Exercise requirements
Which lines of the records contain the word "email"? Show each of them.

Listed records
<<<<

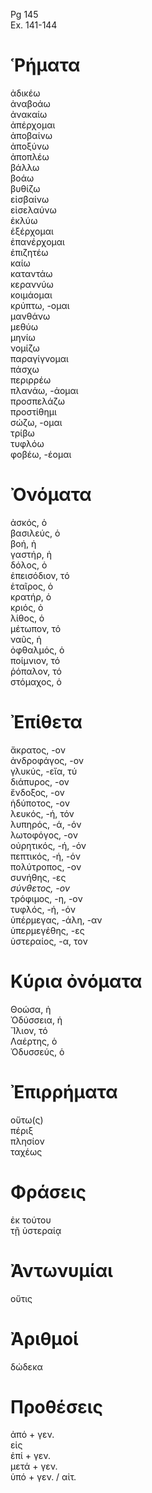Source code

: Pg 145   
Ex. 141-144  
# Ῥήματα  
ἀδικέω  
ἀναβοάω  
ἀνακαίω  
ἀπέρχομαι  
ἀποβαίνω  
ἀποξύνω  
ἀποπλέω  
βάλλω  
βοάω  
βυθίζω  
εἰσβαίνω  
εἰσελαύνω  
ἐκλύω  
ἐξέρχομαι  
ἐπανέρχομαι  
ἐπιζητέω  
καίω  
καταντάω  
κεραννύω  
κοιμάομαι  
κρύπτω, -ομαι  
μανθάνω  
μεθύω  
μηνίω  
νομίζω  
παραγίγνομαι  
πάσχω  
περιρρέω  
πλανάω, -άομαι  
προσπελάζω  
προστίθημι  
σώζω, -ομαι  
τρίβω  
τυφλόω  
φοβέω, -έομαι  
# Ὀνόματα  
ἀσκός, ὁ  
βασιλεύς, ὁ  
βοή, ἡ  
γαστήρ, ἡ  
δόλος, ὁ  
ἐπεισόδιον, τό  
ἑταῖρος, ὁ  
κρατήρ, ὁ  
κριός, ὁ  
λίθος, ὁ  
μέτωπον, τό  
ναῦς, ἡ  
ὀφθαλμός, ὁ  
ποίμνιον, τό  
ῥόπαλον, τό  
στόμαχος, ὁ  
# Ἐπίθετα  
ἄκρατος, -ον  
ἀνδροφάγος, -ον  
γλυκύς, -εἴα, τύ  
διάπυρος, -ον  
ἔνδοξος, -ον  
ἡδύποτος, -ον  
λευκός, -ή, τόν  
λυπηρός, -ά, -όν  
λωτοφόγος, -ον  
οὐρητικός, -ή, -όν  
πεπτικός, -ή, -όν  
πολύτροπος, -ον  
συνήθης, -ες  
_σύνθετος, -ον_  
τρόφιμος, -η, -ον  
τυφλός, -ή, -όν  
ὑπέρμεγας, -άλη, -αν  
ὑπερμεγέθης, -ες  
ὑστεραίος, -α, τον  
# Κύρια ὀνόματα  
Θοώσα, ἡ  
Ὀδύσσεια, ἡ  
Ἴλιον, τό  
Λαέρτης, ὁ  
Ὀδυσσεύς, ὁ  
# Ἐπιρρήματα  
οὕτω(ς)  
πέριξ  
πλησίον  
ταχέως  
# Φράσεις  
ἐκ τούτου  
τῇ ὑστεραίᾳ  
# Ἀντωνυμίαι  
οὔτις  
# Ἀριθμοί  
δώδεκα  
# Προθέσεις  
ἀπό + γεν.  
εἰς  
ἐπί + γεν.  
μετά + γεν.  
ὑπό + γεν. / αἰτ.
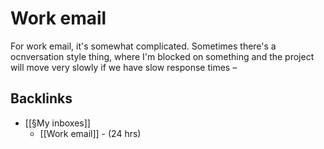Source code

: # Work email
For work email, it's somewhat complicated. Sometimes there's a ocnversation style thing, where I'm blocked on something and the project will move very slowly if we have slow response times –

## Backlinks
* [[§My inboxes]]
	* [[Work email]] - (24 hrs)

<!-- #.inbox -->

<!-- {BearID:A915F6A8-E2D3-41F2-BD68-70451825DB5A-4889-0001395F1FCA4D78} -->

>>>>

Exercise answer
: # Work email
For work email, it's somewhat complicated. Sometimes there's a ocnversation style thing, where I'm blocked on something and the project will move very slowly if we have slow response times –
	* [[Work email]] - (24 hrs)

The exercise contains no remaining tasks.